I don’t think that’s anything to feel ashamed of. Obviously, the father’s behavior struck a nerve, and as you say, took you back to situations where you were the victim, so you responded as you (maybe) wish you could have responded in your childhood; you put yourself in the place of those two boys and you defended them.
The world has become much more dangerous since the ‘60’s, ‘70’s and even ‘80’s. Now, one might run the risk of being stabbed or shot, while in defense of a stranger, but who of us can live with ourselves if we don’t, at least, call for help.
it *is* funny - That must have been terrible for you to witness. We feel we have no control over many things, when we are children, because we usually don't. It's outrageous that your stepfather dared to behave this way, PERIOD, but for him to hit your mother in public and in front of you, shows that he didn't fear reprisals from anyone. I'm sorry for that little child that you were.
Posted by: Kate | February 25, 2008 at 02:33 PM
Women condone wife-beating
July 27 2003
The Sun-Herald
More than half of Zimbabwean women surveyed say a husband is justified in beating his wife sometimes, US researchers have found.
Men are within their rights to beat their wives if they argue, neglect the children, refuse to have sex, burn food or leave the home without permission, most of the women surveyed said.
"If nothing is done, the next generation of women may be just as likely to believe that wife-beating is acceptable behaviour," one of the researchers, Michelle Hindin, of the Johns Hopkins University School of Public Health in Baltimore, said in a statement on Friday.
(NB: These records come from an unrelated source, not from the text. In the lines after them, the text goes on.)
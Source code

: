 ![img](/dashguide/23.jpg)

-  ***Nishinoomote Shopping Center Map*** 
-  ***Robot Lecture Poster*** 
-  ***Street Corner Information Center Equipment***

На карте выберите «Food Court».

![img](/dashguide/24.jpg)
Hindin's team reviewed data from a 1999 World Health Organisation survey of 5907 Zimbabwean women aged 15 to 49.
Women aged 15 to 24 were two-and-a-half times more likely than women aged 45 to 49 to believe that wife-beating was justified, researchers found. But among the older women, more than half said wife-beating was often acceptable.
Poor, rural women, those with less than a secondary education and those with lower occupational status were more likely to say their husbands had the right to beat them.
"Interventions that promote joint decision-making might be a promising strategy for increasing women's views towards equality in marriage, while promoting men's views that household disputes should be settled with negotiation, not violence," Hindin said.
Reuters
Posted by: Disgusting! | February 25, 2008 at 03:35 PM
Hi Bill,
I was looking around on the web for the "Impossible Restaurant" because I lived in Santa Cruz for many years and still have never found a pizza that comes close. The restaurant closed many years ago now and I have no idea where Giselle went or if she ever opened another place. Yours was the only post I could find about it.
What I'm wondering is if you know where she went or, ideally, the recipe for that amazing crust!!
I'm sorry to be focusing on the pizza... I know that the post is about much more important matters and I really appreciated the story and it's lesson a lot. But... the BEST PIZZA EVER is now really impossible to find.